Big ballot shaping up for Ashland voters in November

Ashland voters have the chance to choose majorities of the City Council and Parks & Recreation Commission, as well as a city recorder and a municipal court judge, on Nov. 6.

A total of nine positions will be on the ballot, including four of six seats on the council and three of five on the commission.

The filing period opened May 30 and closes at 5 p.m. Aug. 16. Incumbents have already filed for reelection to six of the positions: Pamela Turner for judge, Melissa Huhtala for recorder, Mike Morris for council position No. 2, Jackie Bachman for council position Nor. 3, Stefani Seffinger for council position No. 4 and Rick Landt for commissioner No. 5.

Incumbents Stephen Jensen (council position No. 6), Mike Gardiner (commissioner No. 3) and Matt Miller (commissioner No. 4) had not yet filed for reelection as of Wednesday afternoon, according to the city of Ashland website.

Challenger Alfred Willstatter has filed for council position No. 3, to which Bachman was appointed by the council after Councilor Greg Lemhouse resigned in February. If he had not resigned, the position would not have come back before voters until 2020.

George Kramer has filed for council position No. 6, to which Jensen was appointed by the council after Traci Darrow resigned in March. Darrow had been appointed to fill Pam Marsh’s seat after she was elected state representative.

Jim Bachman and Howard McEwan have filed for the commissioner No. 4 seat.

No filings have been submitted for the commissioner No. 3 position.

Turner has served as Ashland Municipal Court judge since 2007 after serving as judge pro tem from 1987 to 2006. She is a graduate of the national Law Center at George Washington University.

Huhtala has been city recorder since June 2017. She previously served as city recorder and executive assistant to the city manager of Talent from 2011 to 2017, as as administrative assistant to the finance director for the city of Ashland from 2008-11.

Morris has been a councilor since 2011, after serving on the Ashland Planning commission from 1997 to 2010. He’s a self-employed construction contractor with a business degree from Southern Oregon State College.

Jackie Bachman, a retired director of special education for a California school district, has served on the council since March, shortly after concluding her duties as chairperson of the ad hoc committee appointed by the Parks & Recreation commission to offer recommendations for the commission’s Senior Program.
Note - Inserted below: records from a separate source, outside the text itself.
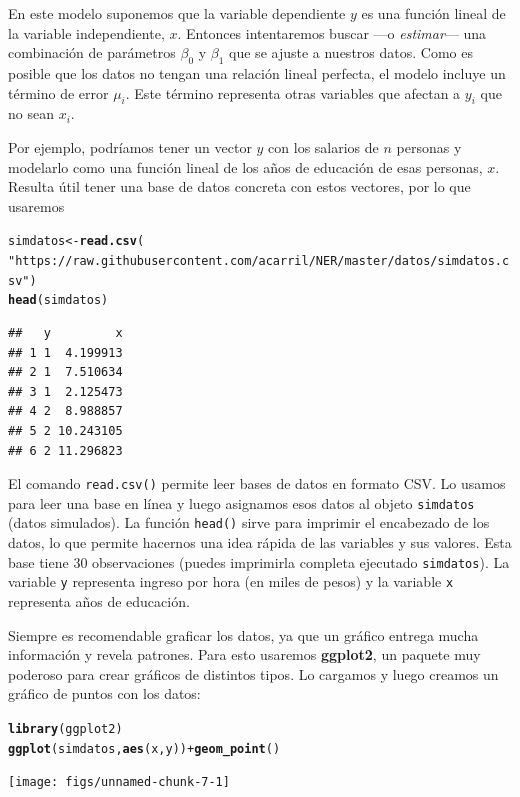 \documentclass{article}\usepackage[]{graphicx}\usepackage[]{color}
\makeatletter
\newcommand{\hlstr}[1]{\textcolor[rgb]{0.192,0.494,0.8}{#1}}%
\newcommand{\hlopt}[1]{\textcolor[rgb]{0,0,0}{#1}}%
\newcommand{\hlstd}[1]{\textcolor[rgb]{0.345,0.345,0.345}{#1}}%
\newcommand{\hlkwb}[1]{\textcolor[rgb]{0.69,0.353,0.396}{#1}}%
\newcommand{\hlkwd}[1]{\textcolor[rgb]{0.737,0.353,0.396}{\textbf{#1}}}%
\newenvironment{kframe}{%
 \def\at@end@of@kframe{}%
 \ifinner\ifhmode%
  \def\at@end@of@kframe{\end{minipage}}%
  \begin{minipage}{\columnwidth}%
 \fi\fi%
 \def\FrameCommand##1{\hskip\@totalleftmargin \hskip-\fboxsep
 \colorbox{shadecolor}{##1}\hskip-\fboxsep
     \hskip-\linewidth \hskip-\@totalleftmargin \hskip\columnwidth}%
 \MakeFramed {\advance\hsize-\width
   \@totalleftmargin\z@ \linewidth\hsize
   \@setminipage}}%
 {\par\unskip\endMakeFramed%
 \at@end@of@kframe}
\newenvironment{knitrout}{}{} %
\newcommand*{\paq}[1]{\textbf{#1}}
\makeatother
\begin{document}
En este modelo suponemos que la variable dependiente $y$ es una función lineal de la variable independiente, $x$. Entonces intentaremos buscar ---o \emph{estimar}--- una combinación de parámetros $\beta_0$ y $\beta_1$ que se ajuste a nuestros datos. Como es posible que los datos no tengan una relación lineal perfecta, el modelo incluye un término de error $\mu_i$. Este término representa otras variables que afectan a $y_i$ que no sean $x_i$.

Por ejemplo, podríamos tener un vector $y$ con los salarios de $n$ personas y modelarlo como una función lineal de los años de educación de esas personas, $x$. Resulta útil tener una base de datos concreta con estos vectores, por lo que usaremos 

\begin{knitrout}
\color{fgcolor}\begin{kframe}
\begin{alltt}
\hlstd{simdatos} \hlkwb{<-} \hlkwd{read.csv}\hlstd{(}
  \hlstr{"https://raw.githubusercontent.com/acarril/NER/master/datos/simdatos.csv"}\hlstd{)}
\hlkwd{head}\hlstd{(simdatos)}
\end{alltt}
\begin{verbatim}
##   y         x
## 1 1  4.199913
## 2 1  7.510634
## 3 1  2.125473
## 4 2  8.988857
## 5 2 10.243105
## 6 2 11.296823
\end{verbatim}
\end{kframe}
\end{knitrout}

El comando \verb|read.csv()| permite leer bases de datos en formato CSV. Lo usamos para leer una base en línea y luego asignamos esos datos al objeto \verb|simdatos| (datos simulados). 
La función \verb|head()| sirve para imprimir el encabezado de los datos, lo que permite hacernos una idea rápida de las variables y sus valores.
Esta base tiene 30 observaciones (puedes imprimirla completa ejecutado \verb|simdatos|). La variable \verb|y| representa ingreso por hora (en miles de pesos) y la variable \verb|x| representa años de educación.

Siempre es recomendable graficar los datos, ya que un gráfico entrega mucha información y revela patrones. Para esto usaremos \paq{ggplot2}, un paquete muy poderoso para crear gráficos de distintos tipos. Lo cargamos y luego creamos un gráfico de puntos con los datos:

\begin{knitrout}
\color{fgcolor}\begin{kframe}
\begin{alltt}
\hlkwd{library}\hlstd{(ggplot2)}
\hlkwd{ggplot}\hlstd{(simdatos,} \hlkwd{aes}\hlstd{(x, y))} \hlopt{+} \hlkwd{geom_point}\hlstd{()}
\end{alltt}
\end{kframe}

{\centering \texttt{[image: figs/unnamed-chunk-7-1]} 

}



\end{knitrout}
\end{document}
She has a bachelor’s degree in psychology from UC Los Angeles and a master’s in special education from Cal State L.A.

Willstatter is a retired veteran of World War II and Korea who served with the U.S. Department of State in Austria and the Netherlands, on the Ashland City Council from 1969-1972 and as chairman of the founding board of directors for the Rogue Valley Transportation District from 1974-1999.

Seffinger was elected to the council in 2014 after serving on the Ashland Parks and Recreation Commission and the Forest Lands Commission. She’s worked as a high school counselor, teacher supervisor, school psychologist and child development specialist and also makes glass art. She has a master’s in psychology from Cal State University Northridge.

Kramer is a self-employed historic preservation consultant with a bachelor’s degree in history from Sonoma State and master’s in historic preservation from the University of Oregon.

Jim Bachman is a retired educator with a bachelor’s degree in psychology from UCLA who completed master’s coursework in accounting at San Diego State University.

McEwan is a retired attorney with a bachelor’s in political science from San Diego State and juris doctor from Lincoln University School of Law.

Landt, a registered nurse who’s worked as an environmental planner and landscape contractor, was previously elected to four-year terms on the parks commission in 1998, 2010 and 2014. He has a bachelor’s in general studies from Southern Oregon State College.